Written by Douglas John Bowen

Cincinnati has selected CAF USA to provide five streetcars for the city's streetcar line, under construction since a Feb. 17 groundbreaking ceremony.

Mayor Mark Mallory made the announcement Tuesday night during his State of the City address. Mallory has been a consistent and staunch supporter of the project, which has been targeted by local anti-rail partisans and spurned by Ohio Gov. John Kasich.

The Cincinnati Streetcar website Wednesday noted, “The City will now enter into contract negotiations with CAF USA, the next step toward a formal contract award and Notice to Proceed.”

CAF was chosen over several other competitors responding to an earlier Request for Proposals; among the other vendors was Clackamas, Ore.-based United Streetcar, LLC, which won a “do-over” earlier this week for a two-car order by Washington, D.C.

An industry source told Railway Age early Wednesday that once a contract was signed, CAF USA, the U.S. subsidiary of Besain, Spain-based Constucciones y Auxiliar de Ferrocarriles, would assemble the streetcars at its facility in Elmira, N.Y. Later on Wednesday, while issuing a press release affirming CAF USA’s selection, the city offered some details for streetcar design, including motive power, explaining some of the reasoning behind its choice of vendor.

The city’s press release said, in part, “The vehicle offered by CAF USA is a conventionally-powered vehicle with a 100% low-floor design.

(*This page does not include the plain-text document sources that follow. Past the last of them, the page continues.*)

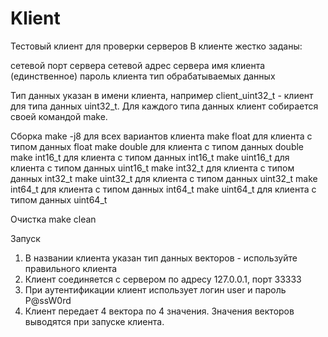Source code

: # Klient
Тестовый клиент для проверки серверов
В клиенте жестко заданы:

сетевой порт сервера
сетевой адрес сервера
имя клиента (единственное)
пароль клиента
тип обрабатываемых данных

Тип данных указан в имени клиента, например client_uint32_t - клиент для типа данных uint32_t. Для каждого типа данных клиент собирается своей командой make.

Сборка
make -j8 для всех вариантов клиента
make float для клиента с типом данных float
make double для клиента с типом данных double
make int16_t для клиента с типом данных int16_t
make uint16_t для клиента с типом данных uint16_t
make int32_t для клиента с типом данных int32_t
make uint32_t для клиента с типом данных uint32_t
make int64_t для клиента с типом данных int64_t
make uint64_t для клиента с типом данных uint64_t

Очистка
make clean

Запуск

1. В названии клиента указан тип данных векторов - используйте правильного клиента
2. Клиент соединяется с сервером по адресу 127.0.0.1, порт 33333
3. При аутентификации клиент использует логин user и пароль P@ssW0rd
4. Клиент передает 4 вектора по 4 значения. Значения векторов выводятся при запуске клиента.
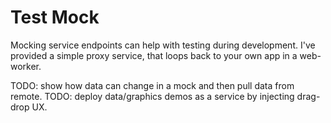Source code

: # Test Mock

Mocking service endpoints can help with testing during development.
I've provided a simple proxy service, that loops back to your own
app in a web-worker.

TODO: show how data can change in a mock and then pull data from remote.
TODO: deploy data/graphics demos as a service by injecting drag-drop UX.



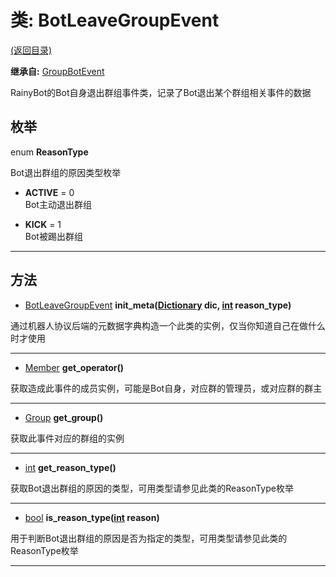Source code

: # 类: BotLeaveGroupEvent  
[(返回目录)](README.md)  
  
**继承自:** [GroupBotEvent](GroupBotEvent.md)  
  
RainyBot的Bot自身退出群组事件类，记录了Bot退出某个群组相关事件的数据  
  
## 枚举  
  
enum **ReasonType**  
  
Bot退出群组的原因类型枚举  
  
- **ACTIVE** = 0  
Bot主动退出群组  
  
- **KICK** = 1  
Bot被踢出群组  
  
---  
  
## 方法 
  
- [BotLeaveGroupEvent](BotLeaveGroupEvent.md) **init_meta([Dictionary](https://docs.godotengine.org/en/latest/classes/class_dictionary.html) dic, [int](https://docs.godotengine.org/en/latest/classes/class_int.html) reason_type)**  
  
通过机器人协议后端的元数据字典构造一个此类的实例，仅当你知道自己在做什么时才使用  
  
---  
  
- [Member](Member.md) **get_operator()**  
  
获取造成此事件的成员实例，可能是Bot自身，对应群的管理员，或对应群的群主  
  
---  
  
- [Group](Group.md) **get_group()**  
  
获取此事件对应的群组的实例  
  
---  
  
- [int](https://docs.godotengine.org/en/latest/classes/class_int.html) **get_reason_type()**  
  
获取Bot退出群组的原因的类型，可用类型请参见此类的ReasonType枚举  
  
---  
  
- [bool](https://docs.godotengine.org/en/latest/classes/class_bool.html) **is_reason_type([int](https://docs.godotengine.org/en/latest/classes/class_int.html) reason)**  
  
用于判断Bot退出群组的原因是否为指定的类型，可用类型请参见此类的ReasonType枚举  
  
---  
  

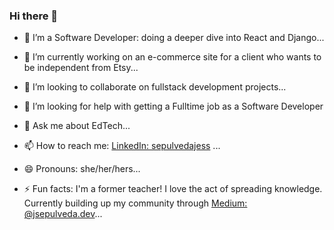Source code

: ### Hi there 👋

- 🌱 I’m a Software Developer: doing a deeper dive into React and Django...

- 🔭 I’m currently working on an e-commerce site for a client who wants to be independent from Etsy...
- 👯 I’m looking to collaborate on fullstack development projects...
- 🤔 I’m looking for help with getting a Fulltime job as a Software Developer 
- 💬 Ask me about EdTech...
- 📫 How to reach me: [LinkedIn: sepulvedajess](https://www.linkedin.com/in/sepulvedajess/) ...
- 😄 Pronouns: she/her/hers...
- ⚡ Fun facts: I'm a former teacher! I love the act of spreading knowledge. Currently building up my community through [Medium: @jsepulveda.dev](https://medium.com/@jsepulveda.dev)...

<!--
**latinacommits/latinacommits** is a ✨ _special_ ✨ repository because its `README.md` (this file) appears on your GitHub profile.

Here are some ideas to get you started:

-->
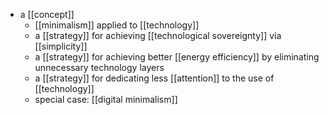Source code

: -   a [[concept]]
    - [[minimalism]] applied to [[technology]]
    - a [[strategy]] for achieving [[technological sovereignty]] via [[simplicity]]
    - a [[strategy]] for achieving better [[energy efficiency]] by eliminating unnecessary technology layers
    - a [[strategy]] for dedicating less [[attention]] to the use of [[technology]]
    - special case: [[digital minimalism]]
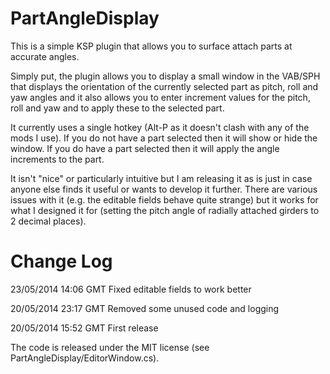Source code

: PartAngleDisplay
================

This is a simple KSP plugin that allows you to surface attach parts at accurate angles.

Simply put, the plugin allows you to display a small window in the VAB/SPH that displays the orientation of the currently selected part as pitch, roll and yaw angles and it also allows you to enter increment values for the pitch, roll and yaw and to apply these to the selected part.

It currently uses a single hotkey (Alt-P as it doesn't clash with any of the mods I use). If you do not have a part selected then it will show or hide the window. If you do have a part selected then it will apply the angle increments to the part.

It isn't "nice" or particularly intuitive but I am releasing it as is just in case anyone else finds it useful or wants to develop it further. There are various issues with it (e.g. the editable fields behave quite strange) but it works for what I designed it for (setting the pitch angle of radially attached girders to 2 decimal places).

Change Log
==========
23/05/2014 14:06 GMT   Fixed editable fields to work better

20/05/2014 23:17 GMT   Removed some unused code and logging

20/05/2014 15:52 GMT   First release

The code is released under the MIT license (see PartAngleDisplay/EditorWindow.cs).
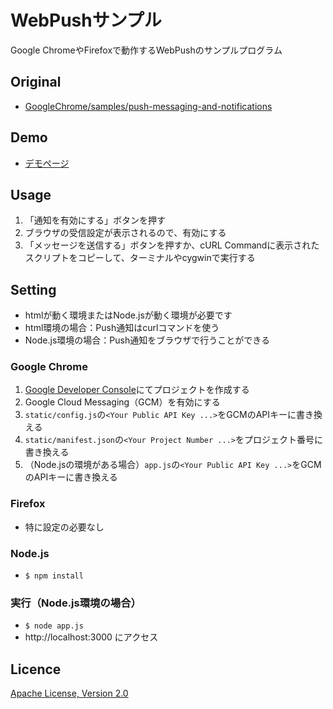 WebPushサンプル
===

Google ChromeやFirefoxで動作するWebPushのサンプルプログラム

## Original
- [GoogleChrome/samples/push-messaging-and-notifications](https://github.com/GoogleChrome/samples/tree/gh-pages/push-messaging-and-notifications)


## Demo
- [デモページ](https://megos-webpush-sample.herokuapp.com/)


## Usage
1. 「通知を有効にする」ボタンを押す
1. ブラウザの受信設定が表示されるので、有効にする
1. 「メッセージを送信する」ボタンを押すか、cURL Commandに表示されたスクリプトをコピーして、ターミナルやcygwinで実行する


## Setting

- htmlが動く環境またはNode.jsが動く環境が必要です
 - html環境の場合：Push通知はcurlコマンドを使う
 - Node.js環境の場合：Push通知をブラウザで行うことができる

### Google Chrome

1. [Google Developer Console](https://console.developers.google.com)にてプロジェクトを作成する
1. Google Cloud Messaging（GCM）を有効にする
1. `static/config.js`の`<Your Public API Key ...>`をGCMのAPIキーに書き換える
1. `static/manifest.json`の`<Your Project Number ...>`をプロジェクト番号に書き換える
1. （Node.jsの環境がある場合）`app.js`の`<Your Public API Key ...>`をGCMのAPIキーに書き換える

### Firefox
- 特に設定の必要なし

### Node.js
- `$ npm install`

### 実行（Node.js環境の場合）

- `$ node app.js`
- http://localhost:3000 にアクセス


## Licence
[Apache License, Version 2.0](http://www.apache.org/licenses/LICENSE-2.0)

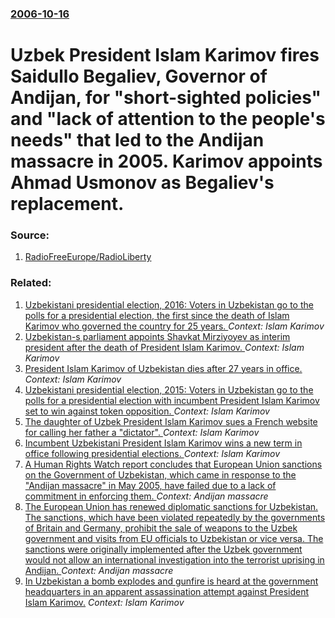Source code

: ### [2006-10-16](/news/2006/10/16/index.md)

#  Uzbek President Islam Karimov fires Saidullo Begaliev, Governor of Andijan, for "short-sighted policies" and "lack of attention to the people's needs" that led to the Andijan massacre in 2005. Karimov appoints Ahmad Usmonov as Begaliev's replacement. 




### Source:

1. [RadioFreeEurope/RadioLiberty](http://www.rferl.org/featuresarticle/2006/10/c1119594-cdda-4dfc-a1db-a4c6d3c161f1.html)

### Related:

1. [Uzbekistani presidential election, 2016: Voters in Uzbekistan go to the polls for a presidential election, the first since the death of Islam Karimov who governed the country for 25 years. ](/news/2016/12/4/uzbekistani-presidential-election-2016-voters-in-uzbekistan-go-to-the-polls-for-a-presidential-election-the-first-since-the-death-of-isla.md) _Context: Islam Karimov_
2. [Uzbekistan-s parliament appoints Shavkat Mirziyoyev as interim president after the death of President Islam Karimov. ](/news/2016/09/8/uzbekistan-s-parliament-appoints-shavkat-mirziyoyev-as-interim-president-after-the-death-of-president-islam-karimov.md) _Context: Islam Karimov_
3. [President Islam Karimov of Uzbekistan dies after 27 years in office. ](/news/2016/09/2/president-islam-karimov-of-uzbekistan-dies-after-27-years-in-office.md) _Context: Islam Karimov_
4. [Uzbekistani presidential election, 2015: Voters in Uzbekistan go to the polls for a presidential election with incumbent President Islam Karimov set to win against token opposition. ](/news/2015/03/29/uzbekistani-presidential-election-2015-voters-in-uzbekistan-go-to-the-polls-for-a-presidential-election-with-incumbent-president-islam-kar.md) _Context: Islam Karimov_
5. [The daughter of Uzbek President Islam Karimov sues a French website for calling her father a "dictator". ](/news/2011/05/19/the-daughter-of-uzbek-president-islam-karimov-sues-a-french-website-for-calling-her-father-a-dictator.md) _Context: Islam Karimov_
6. [ Incumbent Uzbekistani President Islam Karimov wins a new term in office following presidential elections. ](/news/2007/12/24/incumbent-uzbekistani-president-islam-karimov-wins-a-new-term-in-office-following-presidential-elections.md) _Context: Islam Karimov_
7. [ A Human Rights Watch report concludes that European Union sanctions on the Government of Uzbekistan, which came in response to the "Andijan massacre" in May 2005, have failed due to a lack of commitment in enforcing them. ](/news/2007/02/6/a-human-rights-watch-report-concludes-that-european-union-sanctions-on-the-government-of-uzbekistan-which-came-in-response-to-the-andijan.md) _Context: Andijan massacre_
8. [ The European Union has renewed diplomatic sanctions for Uzbekistan. The sanctions, which have been violated repeatedly by the governments of Britain and Germany, prohibit the sale of weapons to the Uzbek government and visits from EU officials to Uzbekistan or vice versa. The sanctions were originally implemented after the Uzbek government would not allow an international investigation into the terrorist uprising in Andijan. ](/news/2006/11/14/the-european-union-has-renewed-diplomatic-sanctions-for-uzbekistan-the-sanctions-which-have-been-violated-repeatedly-by-the-governments-o.md) _Context: Andijan massacre_
9. [ In Uzbekistan a bomb explodes and gunfire is heard at the government headquarters in an apparent assassination attempt against President Islam Karimov.](/news/1999/02/16/in-uzbekistan-a-bomb-explodes-and-gunfire-is-heard-at-the-government-headquarters-in-an-apparent-assassination-attempt-against-president-is.md) _Context: Islam Karimov_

While the City’s RFP process included the ability for vendors to propose conventionally powered ‘on-wire’ vehicles as well as ‘off-wire’ technology, the ‘off-wire’ technology was higher priced and determined to have limited applicability, given the topography of Cincinnati’s first streetcar route.”

Phase I of the Cincinnati Streetcar will run on a 4.9-mile loop covering 18 stops, linking the city’s largest employment centers, Downtown and Uptown, and the Over-the-Rhine neighborhood.